(Dataset records)
|---|
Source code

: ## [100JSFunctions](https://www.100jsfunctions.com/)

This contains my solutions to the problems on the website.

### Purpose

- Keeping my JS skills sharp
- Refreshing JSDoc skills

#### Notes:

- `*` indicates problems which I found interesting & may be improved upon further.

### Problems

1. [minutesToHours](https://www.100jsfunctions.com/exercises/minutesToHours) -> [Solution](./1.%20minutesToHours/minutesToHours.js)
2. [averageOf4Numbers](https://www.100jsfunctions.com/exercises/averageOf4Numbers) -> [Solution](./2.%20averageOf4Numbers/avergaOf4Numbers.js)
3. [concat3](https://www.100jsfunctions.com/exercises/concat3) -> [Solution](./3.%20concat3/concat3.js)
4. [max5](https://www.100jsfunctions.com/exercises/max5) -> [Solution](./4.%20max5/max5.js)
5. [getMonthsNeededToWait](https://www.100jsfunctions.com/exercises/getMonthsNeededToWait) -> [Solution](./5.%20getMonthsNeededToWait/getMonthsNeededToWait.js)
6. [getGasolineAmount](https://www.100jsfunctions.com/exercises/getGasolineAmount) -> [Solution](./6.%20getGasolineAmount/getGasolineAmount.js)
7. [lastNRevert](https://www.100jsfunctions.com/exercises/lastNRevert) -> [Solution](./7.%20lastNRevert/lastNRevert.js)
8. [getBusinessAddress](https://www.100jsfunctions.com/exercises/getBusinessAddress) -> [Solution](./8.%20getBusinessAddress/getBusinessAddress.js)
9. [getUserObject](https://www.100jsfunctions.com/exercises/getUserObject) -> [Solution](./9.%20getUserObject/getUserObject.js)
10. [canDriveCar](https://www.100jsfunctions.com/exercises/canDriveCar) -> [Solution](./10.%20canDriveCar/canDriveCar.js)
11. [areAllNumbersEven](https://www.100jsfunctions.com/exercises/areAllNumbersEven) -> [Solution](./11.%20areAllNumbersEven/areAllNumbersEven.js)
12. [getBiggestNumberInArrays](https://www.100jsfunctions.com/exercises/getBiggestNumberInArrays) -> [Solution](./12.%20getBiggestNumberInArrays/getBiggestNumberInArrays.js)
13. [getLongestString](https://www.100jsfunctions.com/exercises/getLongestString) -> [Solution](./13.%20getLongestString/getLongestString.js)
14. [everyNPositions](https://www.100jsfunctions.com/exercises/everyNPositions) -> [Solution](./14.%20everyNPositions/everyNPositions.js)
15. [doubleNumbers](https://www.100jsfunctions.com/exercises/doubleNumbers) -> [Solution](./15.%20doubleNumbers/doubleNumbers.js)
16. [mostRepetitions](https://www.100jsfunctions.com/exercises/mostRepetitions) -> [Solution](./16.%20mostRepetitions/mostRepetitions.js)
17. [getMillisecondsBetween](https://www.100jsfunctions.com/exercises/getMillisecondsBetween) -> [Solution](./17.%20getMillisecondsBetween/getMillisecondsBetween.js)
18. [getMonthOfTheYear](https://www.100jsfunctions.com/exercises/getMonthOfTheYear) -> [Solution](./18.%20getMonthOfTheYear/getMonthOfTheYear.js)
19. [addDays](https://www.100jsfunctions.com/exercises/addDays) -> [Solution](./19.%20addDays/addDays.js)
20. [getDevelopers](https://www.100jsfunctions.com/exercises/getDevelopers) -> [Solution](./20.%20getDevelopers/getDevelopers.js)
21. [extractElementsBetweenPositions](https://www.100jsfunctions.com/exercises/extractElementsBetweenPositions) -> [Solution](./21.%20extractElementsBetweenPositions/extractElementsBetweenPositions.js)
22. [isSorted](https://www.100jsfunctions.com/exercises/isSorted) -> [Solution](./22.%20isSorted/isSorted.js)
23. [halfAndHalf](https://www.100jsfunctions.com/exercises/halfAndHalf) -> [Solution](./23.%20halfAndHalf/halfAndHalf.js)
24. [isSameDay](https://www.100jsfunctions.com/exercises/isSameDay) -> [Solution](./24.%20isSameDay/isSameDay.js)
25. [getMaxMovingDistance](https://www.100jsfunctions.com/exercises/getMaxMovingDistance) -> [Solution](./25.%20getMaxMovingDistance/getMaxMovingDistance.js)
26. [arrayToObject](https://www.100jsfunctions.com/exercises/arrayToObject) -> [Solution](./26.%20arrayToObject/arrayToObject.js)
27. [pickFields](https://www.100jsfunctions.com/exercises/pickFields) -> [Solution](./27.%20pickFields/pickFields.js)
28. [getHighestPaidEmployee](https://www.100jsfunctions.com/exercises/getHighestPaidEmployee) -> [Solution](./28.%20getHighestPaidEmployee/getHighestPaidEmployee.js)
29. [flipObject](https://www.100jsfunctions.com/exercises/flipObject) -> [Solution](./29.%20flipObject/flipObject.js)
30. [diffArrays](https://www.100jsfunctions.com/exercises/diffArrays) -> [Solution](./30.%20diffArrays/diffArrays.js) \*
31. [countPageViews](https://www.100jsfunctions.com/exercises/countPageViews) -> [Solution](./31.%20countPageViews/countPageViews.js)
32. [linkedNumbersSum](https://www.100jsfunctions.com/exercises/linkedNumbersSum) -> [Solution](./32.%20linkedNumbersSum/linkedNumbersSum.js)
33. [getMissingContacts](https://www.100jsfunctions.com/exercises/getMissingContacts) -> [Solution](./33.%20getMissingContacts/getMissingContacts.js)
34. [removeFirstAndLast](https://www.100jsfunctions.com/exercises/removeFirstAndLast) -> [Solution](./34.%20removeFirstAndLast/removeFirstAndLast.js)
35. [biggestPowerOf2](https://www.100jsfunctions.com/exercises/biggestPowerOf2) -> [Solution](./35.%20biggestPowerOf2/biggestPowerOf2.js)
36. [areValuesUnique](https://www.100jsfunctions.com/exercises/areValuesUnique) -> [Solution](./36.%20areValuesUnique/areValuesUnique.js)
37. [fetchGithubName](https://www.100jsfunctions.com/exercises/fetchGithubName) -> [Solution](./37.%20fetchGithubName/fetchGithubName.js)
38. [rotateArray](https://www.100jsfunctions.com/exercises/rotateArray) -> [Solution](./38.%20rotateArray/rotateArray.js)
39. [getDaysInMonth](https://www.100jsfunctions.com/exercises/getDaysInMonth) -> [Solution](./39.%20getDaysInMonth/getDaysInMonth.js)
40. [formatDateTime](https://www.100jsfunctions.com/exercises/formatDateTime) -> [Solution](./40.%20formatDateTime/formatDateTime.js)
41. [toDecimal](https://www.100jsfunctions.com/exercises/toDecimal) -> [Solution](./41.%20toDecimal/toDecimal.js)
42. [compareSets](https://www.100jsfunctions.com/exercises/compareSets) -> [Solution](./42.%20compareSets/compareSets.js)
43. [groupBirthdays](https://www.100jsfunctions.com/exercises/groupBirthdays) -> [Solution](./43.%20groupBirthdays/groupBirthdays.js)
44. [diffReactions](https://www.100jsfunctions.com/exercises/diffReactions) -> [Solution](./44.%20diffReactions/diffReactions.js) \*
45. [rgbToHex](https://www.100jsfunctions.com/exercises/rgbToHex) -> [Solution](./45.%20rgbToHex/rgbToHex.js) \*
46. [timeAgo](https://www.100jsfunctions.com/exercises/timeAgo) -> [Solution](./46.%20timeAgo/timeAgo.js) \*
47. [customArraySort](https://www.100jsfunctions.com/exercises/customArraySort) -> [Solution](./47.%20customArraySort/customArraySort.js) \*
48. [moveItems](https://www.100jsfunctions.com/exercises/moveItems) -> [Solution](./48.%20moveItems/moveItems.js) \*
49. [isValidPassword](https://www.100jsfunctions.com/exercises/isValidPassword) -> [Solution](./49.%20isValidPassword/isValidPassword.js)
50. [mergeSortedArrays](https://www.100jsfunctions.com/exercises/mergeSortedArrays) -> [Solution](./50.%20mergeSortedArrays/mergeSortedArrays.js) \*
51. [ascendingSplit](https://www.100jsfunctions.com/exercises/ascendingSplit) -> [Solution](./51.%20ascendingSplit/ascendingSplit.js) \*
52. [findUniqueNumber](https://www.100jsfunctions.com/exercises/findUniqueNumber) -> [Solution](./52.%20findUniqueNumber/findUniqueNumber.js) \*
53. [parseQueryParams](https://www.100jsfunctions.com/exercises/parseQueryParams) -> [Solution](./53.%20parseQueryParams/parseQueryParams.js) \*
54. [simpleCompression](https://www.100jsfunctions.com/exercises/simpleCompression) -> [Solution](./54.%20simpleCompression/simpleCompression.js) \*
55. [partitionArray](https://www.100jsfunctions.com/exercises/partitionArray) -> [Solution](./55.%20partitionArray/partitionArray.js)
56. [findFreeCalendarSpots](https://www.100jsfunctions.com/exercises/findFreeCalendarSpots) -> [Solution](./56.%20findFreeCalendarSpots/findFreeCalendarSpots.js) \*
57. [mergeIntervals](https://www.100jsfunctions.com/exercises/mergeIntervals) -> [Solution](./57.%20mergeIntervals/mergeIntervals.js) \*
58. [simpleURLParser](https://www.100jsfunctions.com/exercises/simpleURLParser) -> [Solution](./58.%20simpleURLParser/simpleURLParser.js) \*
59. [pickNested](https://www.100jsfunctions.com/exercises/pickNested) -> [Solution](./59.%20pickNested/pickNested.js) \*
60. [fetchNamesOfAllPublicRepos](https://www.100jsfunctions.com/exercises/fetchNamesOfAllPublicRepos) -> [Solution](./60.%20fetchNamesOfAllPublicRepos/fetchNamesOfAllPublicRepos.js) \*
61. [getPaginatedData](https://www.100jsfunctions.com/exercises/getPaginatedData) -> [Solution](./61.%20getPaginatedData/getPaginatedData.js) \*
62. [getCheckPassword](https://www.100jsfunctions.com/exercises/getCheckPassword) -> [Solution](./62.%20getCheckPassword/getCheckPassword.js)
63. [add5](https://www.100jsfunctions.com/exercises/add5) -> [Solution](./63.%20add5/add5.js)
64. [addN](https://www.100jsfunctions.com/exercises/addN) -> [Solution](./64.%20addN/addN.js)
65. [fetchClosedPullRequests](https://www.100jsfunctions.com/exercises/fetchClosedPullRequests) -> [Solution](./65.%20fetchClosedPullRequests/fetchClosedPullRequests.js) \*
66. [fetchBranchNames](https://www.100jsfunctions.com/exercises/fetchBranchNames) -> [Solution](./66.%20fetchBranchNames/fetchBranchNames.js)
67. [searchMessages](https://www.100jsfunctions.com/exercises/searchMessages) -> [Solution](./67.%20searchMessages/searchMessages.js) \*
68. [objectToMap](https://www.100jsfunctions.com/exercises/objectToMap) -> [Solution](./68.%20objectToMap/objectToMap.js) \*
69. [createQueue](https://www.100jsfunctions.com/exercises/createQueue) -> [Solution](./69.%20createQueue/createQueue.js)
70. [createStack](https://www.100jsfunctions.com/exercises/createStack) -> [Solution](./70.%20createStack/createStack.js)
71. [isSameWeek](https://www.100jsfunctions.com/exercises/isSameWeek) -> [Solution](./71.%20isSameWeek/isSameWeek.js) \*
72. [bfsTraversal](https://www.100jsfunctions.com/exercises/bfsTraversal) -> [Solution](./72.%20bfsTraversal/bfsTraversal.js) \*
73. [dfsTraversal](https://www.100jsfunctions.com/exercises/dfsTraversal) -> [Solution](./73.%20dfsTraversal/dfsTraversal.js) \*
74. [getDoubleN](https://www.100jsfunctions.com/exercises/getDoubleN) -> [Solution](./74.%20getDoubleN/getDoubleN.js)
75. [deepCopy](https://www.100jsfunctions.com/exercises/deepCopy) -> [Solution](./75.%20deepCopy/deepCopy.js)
|---|
**Requirement**
When you find a line in the records that contains the word "skills", copy it.

**Solution to this task**
- Keeping my JS skills sharp
- Refreshing JSDoc skills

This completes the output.